_Task to complete_: From the material below, copy each line that holds the word "linewidth".

_Data in this exercise_:
▬▬▬▬▬▬
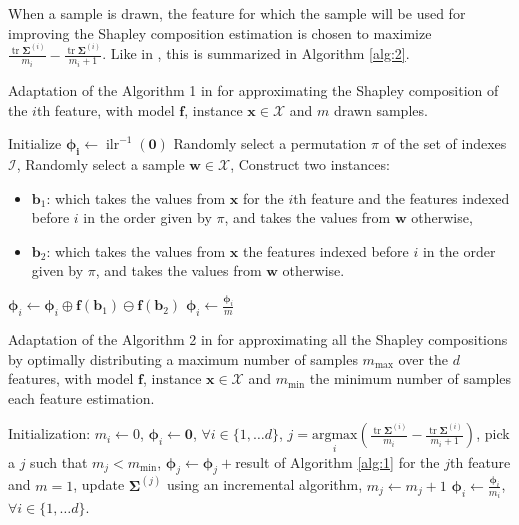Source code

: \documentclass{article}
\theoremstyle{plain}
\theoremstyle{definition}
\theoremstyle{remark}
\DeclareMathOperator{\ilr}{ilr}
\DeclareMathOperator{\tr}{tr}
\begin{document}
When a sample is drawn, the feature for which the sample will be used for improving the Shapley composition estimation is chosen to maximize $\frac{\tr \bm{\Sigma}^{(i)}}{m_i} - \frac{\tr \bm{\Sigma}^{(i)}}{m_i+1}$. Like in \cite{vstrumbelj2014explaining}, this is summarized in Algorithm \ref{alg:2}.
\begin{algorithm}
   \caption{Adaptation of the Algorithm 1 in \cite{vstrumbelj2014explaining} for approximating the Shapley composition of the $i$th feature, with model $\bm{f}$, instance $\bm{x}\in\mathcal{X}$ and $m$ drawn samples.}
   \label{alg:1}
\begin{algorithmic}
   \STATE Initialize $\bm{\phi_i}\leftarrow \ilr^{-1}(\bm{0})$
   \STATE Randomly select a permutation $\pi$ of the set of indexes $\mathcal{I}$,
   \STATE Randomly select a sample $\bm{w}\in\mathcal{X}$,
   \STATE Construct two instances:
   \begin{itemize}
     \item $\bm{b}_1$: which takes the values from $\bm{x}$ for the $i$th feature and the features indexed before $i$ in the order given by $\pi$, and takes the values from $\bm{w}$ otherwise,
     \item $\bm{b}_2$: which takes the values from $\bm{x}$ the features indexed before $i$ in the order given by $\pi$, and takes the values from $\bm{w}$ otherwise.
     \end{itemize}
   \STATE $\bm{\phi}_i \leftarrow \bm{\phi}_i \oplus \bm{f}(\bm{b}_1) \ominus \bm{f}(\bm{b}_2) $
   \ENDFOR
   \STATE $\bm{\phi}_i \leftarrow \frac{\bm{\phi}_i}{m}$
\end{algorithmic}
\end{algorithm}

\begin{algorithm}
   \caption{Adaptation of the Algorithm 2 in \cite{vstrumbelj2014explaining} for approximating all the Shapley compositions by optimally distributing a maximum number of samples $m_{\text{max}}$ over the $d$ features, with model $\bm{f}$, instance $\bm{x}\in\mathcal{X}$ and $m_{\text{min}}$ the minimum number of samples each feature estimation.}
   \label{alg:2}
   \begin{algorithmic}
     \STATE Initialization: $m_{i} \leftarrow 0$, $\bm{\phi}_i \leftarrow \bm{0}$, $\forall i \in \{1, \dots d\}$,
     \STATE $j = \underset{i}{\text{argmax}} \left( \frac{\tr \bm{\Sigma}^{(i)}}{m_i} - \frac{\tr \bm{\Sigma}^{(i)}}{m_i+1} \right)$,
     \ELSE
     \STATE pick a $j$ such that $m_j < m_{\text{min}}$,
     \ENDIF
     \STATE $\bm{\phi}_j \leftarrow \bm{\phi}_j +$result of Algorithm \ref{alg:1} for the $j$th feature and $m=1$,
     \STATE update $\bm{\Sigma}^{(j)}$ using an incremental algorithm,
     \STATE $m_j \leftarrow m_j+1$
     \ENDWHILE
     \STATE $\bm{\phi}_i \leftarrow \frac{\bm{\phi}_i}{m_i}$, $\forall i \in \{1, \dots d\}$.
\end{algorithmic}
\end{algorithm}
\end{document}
▬▬▬▬▬▬
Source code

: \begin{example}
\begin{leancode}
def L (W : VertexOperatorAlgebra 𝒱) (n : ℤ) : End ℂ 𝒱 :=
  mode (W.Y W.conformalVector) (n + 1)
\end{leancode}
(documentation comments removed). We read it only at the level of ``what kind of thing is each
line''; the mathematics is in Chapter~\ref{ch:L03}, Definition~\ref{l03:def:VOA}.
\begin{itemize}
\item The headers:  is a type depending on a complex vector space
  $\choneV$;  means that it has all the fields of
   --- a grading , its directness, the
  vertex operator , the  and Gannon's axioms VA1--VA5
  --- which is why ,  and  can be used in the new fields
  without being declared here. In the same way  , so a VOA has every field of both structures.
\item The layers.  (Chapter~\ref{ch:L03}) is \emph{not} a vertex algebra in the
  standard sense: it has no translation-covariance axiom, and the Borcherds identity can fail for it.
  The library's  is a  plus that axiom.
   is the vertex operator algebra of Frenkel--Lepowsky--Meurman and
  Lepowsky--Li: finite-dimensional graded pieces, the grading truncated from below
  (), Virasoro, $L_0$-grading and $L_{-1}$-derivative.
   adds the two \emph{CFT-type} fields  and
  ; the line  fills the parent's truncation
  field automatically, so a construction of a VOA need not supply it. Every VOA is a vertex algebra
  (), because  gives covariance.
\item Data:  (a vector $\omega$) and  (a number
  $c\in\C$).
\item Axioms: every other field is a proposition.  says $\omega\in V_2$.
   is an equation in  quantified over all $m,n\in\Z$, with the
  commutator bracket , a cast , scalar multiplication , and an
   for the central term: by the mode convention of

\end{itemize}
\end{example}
▬▬▬▬▬▬
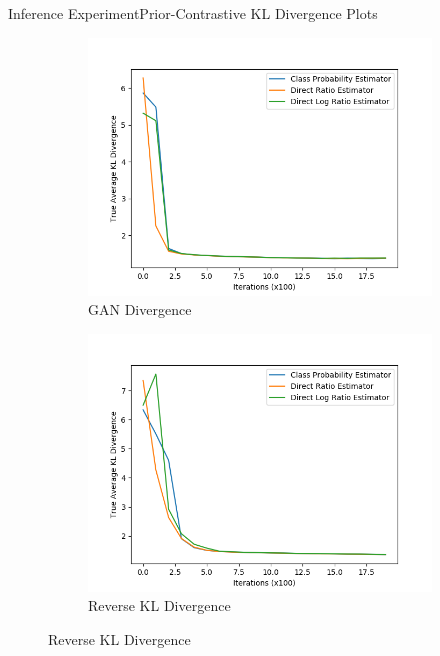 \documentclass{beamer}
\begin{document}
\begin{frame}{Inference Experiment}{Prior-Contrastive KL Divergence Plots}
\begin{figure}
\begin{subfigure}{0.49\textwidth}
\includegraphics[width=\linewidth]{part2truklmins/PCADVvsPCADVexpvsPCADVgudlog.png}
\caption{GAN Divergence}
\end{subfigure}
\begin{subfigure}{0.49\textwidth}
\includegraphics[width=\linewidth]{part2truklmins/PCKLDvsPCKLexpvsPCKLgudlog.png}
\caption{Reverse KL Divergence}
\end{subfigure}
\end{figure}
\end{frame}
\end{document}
▬▬▬▬▬▬
_Exercise result_:
\includegraphics[width=\linewidth]{part2truklmins/PCADVvsPCADVexpvsPCADVgudlog.png}
\includegraphics[width=\linewidth]{part2truklmins/PCKLDvsPCKLexpvsPCKLgudlog.png}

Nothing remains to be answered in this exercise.